Die SPORTTOTAL AG, ehemals _wige MEDIA AG, ist ein im Sport- und Automotive-Umfeld führendes Medien- und Kommunikationshaus. Unter dem Markendach SPORTTOTAL, das fünf Tochtergesellschaften umfasst, werden weitreichende Dienstleistungen in den Bereichen Livestreaming, Content Produktion und Marketing, Eventrealisation, Sponsoring sowie Ausstattung von Sportstätten mit Medientechnik bedient.

Mit aktuell drei Standorten (Köln, München, Stuttgart) ist die SPORTTOTAL AG als technischer sowie redaktioneller Dienstleister und Partner für zahlreiche Sport-Großveranstaltungen, Verbände (u.a. DFB) und Unternehmen wie Allianz, Hyundai, Deutsche Post, Telekom, Axel Springer, Porsche und Red Bull im ganzjährigen Einsatz. Mehr Infos unter www.sporttotal.com

Als Partner führender Sportveranstalter, großer Verbände und Marken ist das Unternehmen seit 1979 im Einsatz. Die Geschichte der _wige MEDIA AG erzählt von besonderen Ideen und technischen Innovationen in der Welt der TV-Übertragung. Die größten Sportereignisse der Welt, wie Olympische Spiele, Fußball-Weltmeisterschaften oder Formel-1-Rennen, durfte _wige über Jahrzehnte mitgestalten und erlebbar machen – als Broadcaster, Spezialist für Content-Produktion sowie Organisator und Vermarkter.
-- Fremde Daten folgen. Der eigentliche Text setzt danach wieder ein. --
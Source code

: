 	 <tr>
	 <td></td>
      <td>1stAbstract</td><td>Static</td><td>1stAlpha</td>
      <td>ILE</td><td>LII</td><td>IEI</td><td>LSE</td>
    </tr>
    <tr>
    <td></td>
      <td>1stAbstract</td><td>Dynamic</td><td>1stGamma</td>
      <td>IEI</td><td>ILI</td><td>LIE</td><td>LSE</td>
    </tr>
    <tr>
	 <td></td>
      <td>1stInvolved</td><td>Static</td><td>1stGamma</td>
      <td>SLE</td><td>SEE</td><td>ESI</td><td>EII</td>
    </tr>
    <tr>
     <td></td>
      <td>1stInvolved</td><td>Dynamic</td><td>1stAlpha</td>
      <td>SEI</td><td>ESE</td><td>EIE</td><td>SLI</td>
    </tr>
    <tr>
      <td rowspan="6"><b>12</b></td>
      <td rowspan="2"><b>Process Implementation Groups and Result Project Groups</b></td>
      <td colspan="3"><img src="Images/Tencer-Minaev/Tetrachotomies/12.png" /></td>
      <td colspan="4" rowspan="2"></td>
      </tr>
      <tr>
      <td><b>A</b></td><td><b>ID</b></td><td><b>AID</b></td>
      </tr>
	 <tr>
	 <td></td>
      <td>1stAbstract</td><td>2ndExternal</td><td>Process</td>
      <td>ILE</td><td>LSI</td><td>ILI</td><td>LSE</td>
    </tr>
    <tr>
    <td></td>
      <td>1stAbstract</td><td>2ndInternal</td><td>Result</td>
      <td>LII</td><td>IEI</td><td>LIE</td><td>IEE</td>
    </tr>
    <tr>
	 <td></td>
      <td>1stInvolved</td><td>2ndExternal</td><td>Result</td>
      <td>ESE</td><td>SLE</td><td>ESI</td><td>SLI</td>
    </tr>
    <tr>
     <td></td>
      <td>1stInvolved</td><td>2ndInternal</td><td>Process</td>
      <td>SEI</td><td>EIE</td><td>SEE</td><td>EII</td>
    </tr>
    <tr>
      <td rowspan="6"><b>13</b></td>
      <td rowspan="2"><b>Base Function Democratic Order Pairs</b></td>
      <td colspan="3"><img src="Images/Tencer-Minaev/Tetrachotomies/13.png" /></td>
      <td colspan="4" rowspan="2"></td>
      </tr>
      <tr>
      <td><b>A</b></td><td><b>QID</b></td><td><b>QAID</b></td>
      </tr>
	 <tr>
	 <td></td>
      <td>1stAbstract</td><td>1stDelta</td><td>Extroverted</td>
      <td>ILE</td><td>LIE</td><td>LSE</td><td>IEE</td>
Seit 2017 firmiert _wige als SPORTTOTAL AG. Der neue Name unterstreicht die Ausrichtung sowie den Kernbereich stärker als zuvor. Als Anbieter digitaler Produkte, Content-Spezialist für Unternehmen und TV-Sender, Vermarkter und Koordinator von Events oder technischer Ausstatter ganzer Sportstätten ist die SPORTTOTAL AG ein verlässlicher und zukunftsorientierter Partner.

Der Umsatz im abgeschlossenen Geschäftsjahr 2016 betrug knapp 60 Millionen Euro. Die Mitarbeiterzahl liegt bei etwa 110.